不好聞!
她又拆了香包,挑出內裏的幹桂花,香樟木……
待到張媽媽賣空了油條豆腐腦進門時,奇異的香味飄散,楊玉茹在案子上擺弄著自己的作品。
糕點大小的東西,是細碎粉末凝結成塊的。
有的綴著桂花,有的嵌著夜來香。
“娘娘還會做香料的手藝?”張媽媽詫異,那東西太精致,她不敢碰,站立著彎下腰,小心翼翼地嗅了嗅。
“這算是香料嗎?”楊玉茹隻想自己舒服點,好享受。
所以把香料分類研磨,合著木炭融合,又用模具壓實。
經過加工後的炭自帶異香,隻需放在手爐裏,就能享受四季不同的味道。
“算,當然算!”張媽媽眯著眼笑,“老奴不曾用過,但聽聞京中當歸坊,一塊香料就能賣上二百兩呢!”
“這麽貴?”
楊玉茹內心蠢蠢欲動。
“當歸坊從前是禦用的。
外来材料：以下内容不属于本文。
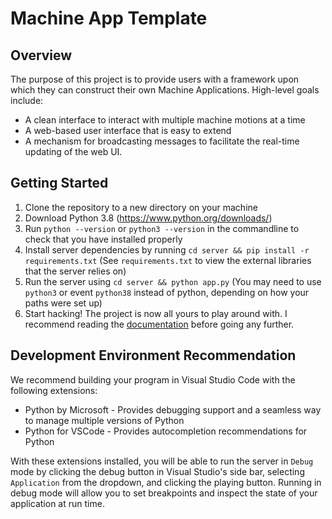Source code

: # Machine App Template

## Overview
The purpose of this project is to provide users with a framework upon which they can construct their own Machine Applications. High-level goals include:
- A clean interface to interact with multiple machine motions at a time
- A web-based user interface that is easy to extend
- A mechanism for broadcasting messages to facilitate the real-time updating of the web UI.

## Getting Started
1. Clone the repository to a new directory on your machine
2. Download Python 3.8 (https://www.python.org/downloads/)
3. Run `python --version` or `python3 --version` in the commandline to check that you have installed properly
4. Install server dependencies by running `cd server && pip install -r requirements.txt` (See `requirements.txt` to view the external libraries that the server relies on)
5. Run the server using `cd server && python app.py` (You may need to use `python3` or event `python38` instead of python, depending on how your paths were set up)
6. Start hacking! The project is now all yours to play around with. I recommend reading the [documentation](./docs/getting_started.md) before going any further.

## Development Environment Recommendation
We recommend building your program in Visual Studio Code with the following extensions:
- Python by Microsoft - Provides debugging support and a seamless way to manage multiple versions of Python
- Python for VSCode - Provides autocompletion recommendations for Python

With these extensions installed, you will be able to run the server in `Debug` mode by clicking the debug button in Visual Studio's side bar, selecting `Application` from the dropdown, and clicking the playing button. Running in debug mode will allow you to set breakpoints and inspect the state of your application at run time.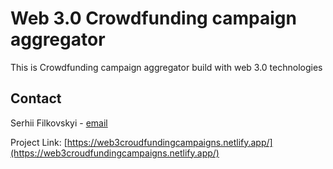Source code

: # Web 3.0 Crowdfunding campaign aggregator    

This is Crowdfunding campaign aggregator build with web 3.0 technologies

## Contact

Serhii Filkovskyi - [email](mailto:filkovskyi@fmail.com)

Project Link: [https://web3croudfundingcampaigns.netlify.app/](https://web3croudfundingcampaigns.netlify.app/)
”
張媽媽娓娓道來,製作香料的是禦用香料師的後人,是京中非富即貴之人享用的。
在張媽媽眼裏,娘娘做的香料別出心裁,味道怕是不差於當歸坊。
一想到楊玉茹這些都會做,大抵在家中境遇不是太好,許多事都需親力親為。
否則大家閨秀,哪能會這些?又是早點,又是香料的。
她哪知,楊玉茹在主播之路上摸爬滾打,人設立不下百個,三百六十行都有涉及,為了發財暴富,絞盡腦汁。
“你叫春桃來,跟我出府門一遭。”
鹹魚了諸多天的楊玉茹有了精神頭,多賺點銀子總沒錯,小金庫的富足程度直接決定她的安全感。
天未晚,鉛雲沉沉。
大半天的光景,街上已厚厚一層雪, 踩下去能沒到腳脖子。
楊玉茹好歹有大氅加身,春桃一身短打,手踹在袖子裏,跟在楊玉茹背後,冷得打哆嗦。
娘娘偏偏挑這麽冷的天出門,她心裏犯嘀咕,但卻不敢置喙。